Aim of the task:
Find each line of the entries with the string "ecosystem", please, and copy it.

Extracted records:
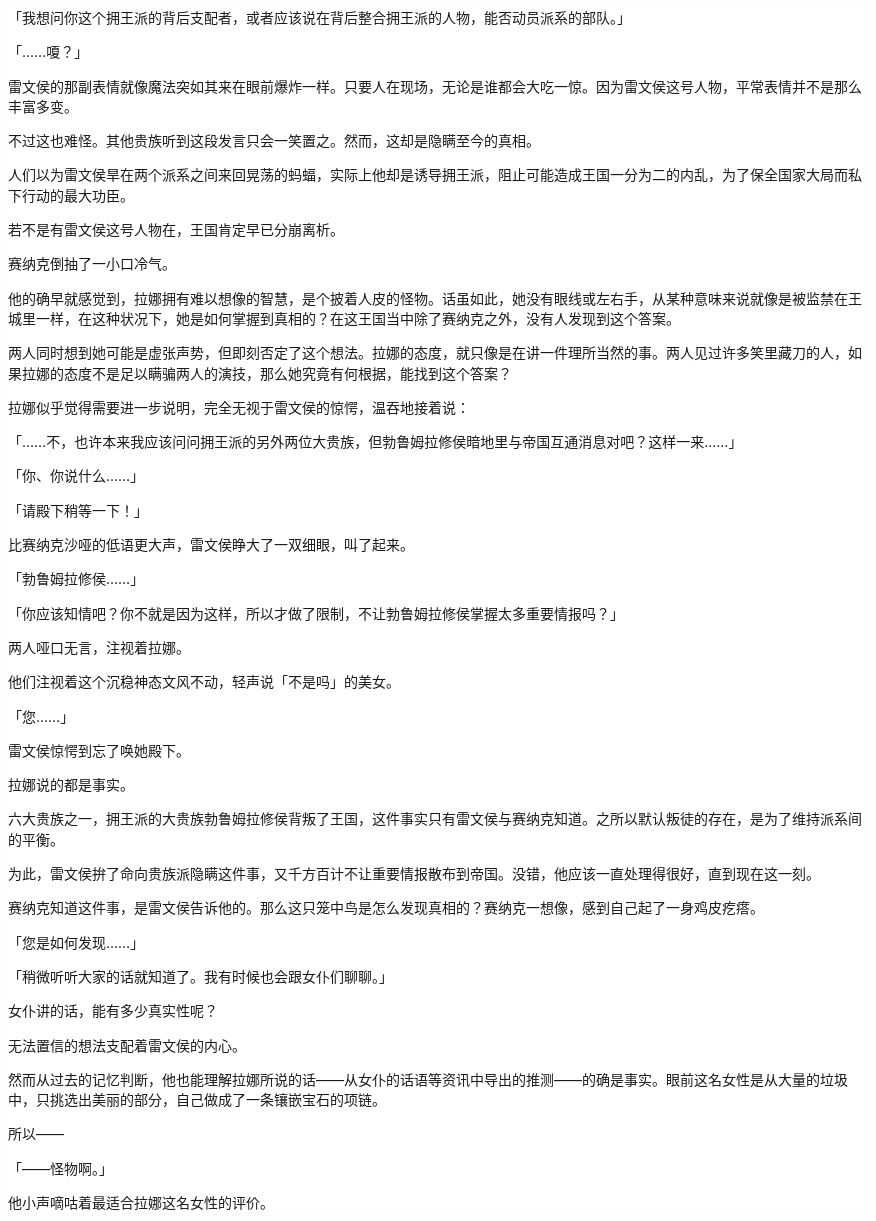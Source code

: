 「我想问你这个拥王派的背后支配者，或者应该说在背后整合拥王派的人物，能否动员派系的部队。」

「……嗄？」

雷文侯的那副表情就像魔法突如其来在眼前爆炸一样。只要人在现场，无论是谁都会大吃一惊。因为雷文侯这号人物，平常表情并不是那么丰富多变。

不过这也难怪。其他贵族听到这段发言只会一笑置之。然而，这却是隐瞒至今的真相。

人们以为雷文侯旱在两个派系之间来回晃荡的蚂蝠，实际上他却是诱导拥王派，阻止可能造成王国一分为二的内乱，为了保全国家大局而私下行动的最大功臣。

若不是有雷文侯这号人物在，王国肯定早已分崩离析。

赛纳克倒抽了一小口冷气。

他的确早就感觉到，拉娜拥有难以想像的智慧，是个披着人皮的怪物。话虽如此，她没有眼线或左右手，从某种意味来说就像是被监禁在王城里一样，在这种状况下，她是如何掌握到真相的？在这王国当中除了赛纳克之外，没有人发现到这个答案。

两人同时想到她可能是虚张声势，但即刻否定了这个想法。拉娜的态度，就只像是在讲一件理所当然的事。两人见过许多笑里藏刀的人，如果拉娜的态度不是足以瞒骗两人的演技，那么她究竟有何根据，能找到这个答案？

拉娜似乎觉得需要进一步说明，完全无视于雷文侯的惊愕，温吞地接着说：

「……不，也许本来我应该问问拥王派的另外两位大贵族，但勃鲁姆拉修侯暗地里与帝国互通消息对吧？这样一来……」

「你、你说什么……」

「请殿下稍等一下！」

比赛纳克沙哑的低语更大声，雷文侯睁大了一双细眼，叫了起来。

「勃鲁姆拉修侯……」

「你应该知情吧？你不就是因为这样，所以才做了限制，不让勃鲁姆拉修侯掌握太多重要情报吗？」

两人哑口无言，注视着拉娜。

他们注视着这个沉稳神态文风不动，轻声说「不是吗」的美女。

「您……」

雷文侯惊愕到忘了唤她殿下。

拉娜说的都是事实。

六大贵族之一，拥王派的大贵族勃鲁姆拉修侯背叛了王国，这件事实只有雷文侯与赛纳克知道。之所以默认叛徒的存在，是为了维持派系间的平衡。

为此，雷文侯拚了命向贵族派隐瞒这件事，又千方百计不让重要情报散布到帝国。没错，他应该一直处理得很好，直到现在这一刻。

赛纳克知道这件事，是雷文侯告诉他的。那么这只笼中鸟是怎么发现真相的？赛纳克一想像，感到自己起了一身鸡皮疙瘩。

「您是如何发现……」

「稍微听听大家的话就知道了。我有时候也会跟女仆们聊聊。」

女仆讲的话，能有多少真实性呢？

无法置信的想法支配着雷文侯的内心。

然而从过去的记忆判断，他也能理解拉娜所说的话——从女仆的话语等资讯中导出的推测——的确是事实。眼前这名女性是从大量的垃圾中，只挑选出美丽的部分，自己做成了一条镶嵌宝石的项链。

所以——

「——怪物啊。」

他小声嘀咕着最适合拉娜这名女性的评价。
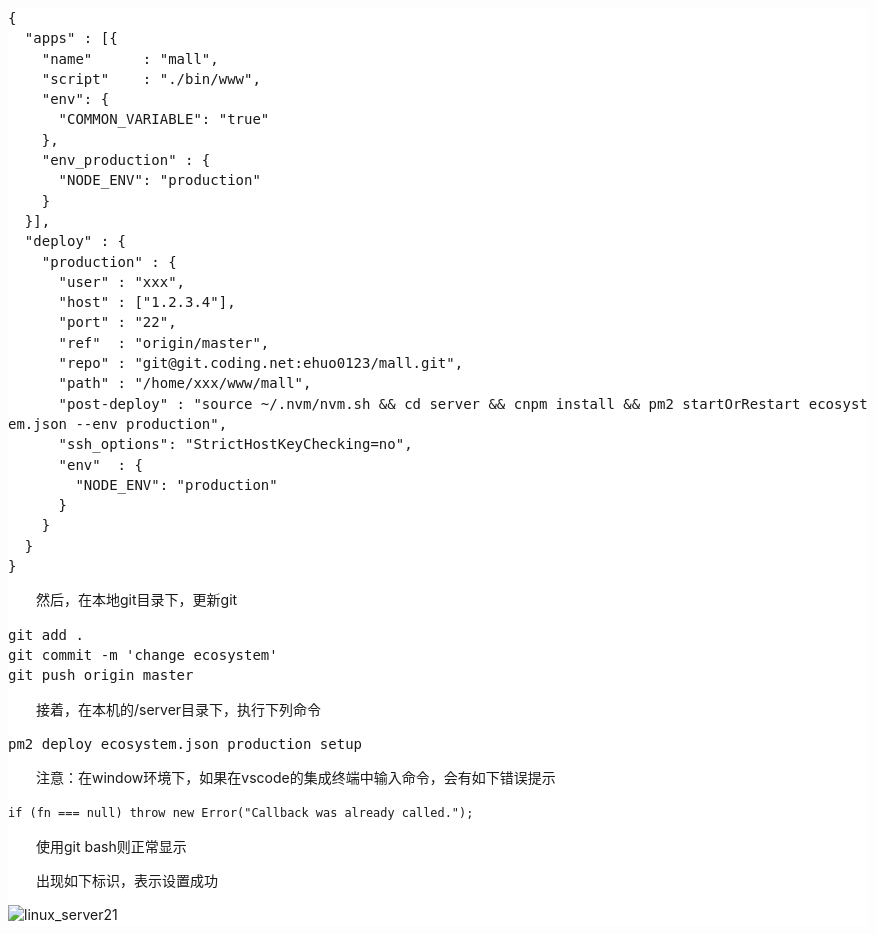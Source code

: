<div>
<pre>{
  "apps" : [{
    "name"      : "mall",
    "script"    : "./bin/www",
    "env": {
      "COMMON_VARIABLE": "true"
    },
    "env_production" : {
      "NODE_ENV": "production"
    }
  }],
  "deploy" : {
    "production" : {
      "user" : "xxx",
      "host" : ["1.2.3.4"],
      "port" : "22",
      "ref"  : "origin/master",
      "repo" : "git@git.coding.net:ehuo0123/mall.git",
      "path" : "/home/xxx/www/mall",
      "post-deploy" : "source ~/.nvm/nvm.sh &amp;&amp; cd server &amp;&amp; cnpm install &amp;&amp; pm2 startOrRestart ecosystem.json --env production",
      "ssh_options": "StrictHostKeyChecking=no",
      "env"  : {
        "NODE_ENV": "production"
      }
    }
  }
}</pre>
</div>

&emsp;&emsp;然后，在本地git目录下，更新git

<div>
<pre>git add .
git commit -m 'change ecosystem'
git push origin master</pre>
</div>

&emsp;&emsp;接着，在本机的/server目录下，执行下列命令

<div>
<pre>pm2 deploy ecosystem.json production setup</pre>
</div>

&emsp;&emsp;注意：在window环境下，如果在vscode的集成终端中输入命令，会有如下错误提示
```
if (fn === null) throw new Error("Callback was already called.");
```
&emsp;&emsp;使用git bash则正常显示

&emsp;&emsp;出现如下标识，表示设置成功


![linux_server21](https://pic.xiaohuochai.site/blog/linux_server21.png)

Task solution:
      "post-deploy" : "source ~/.nvm/nvm.sh &amp;&amp; cd server &amp;&amp; cnpm install &amp;&amp; pm2 startOrRestart ecosystem.json --env production",
git commit -m 'change ecosystem'
<pre>pm2 deploy ecosystem.json production setup</pre>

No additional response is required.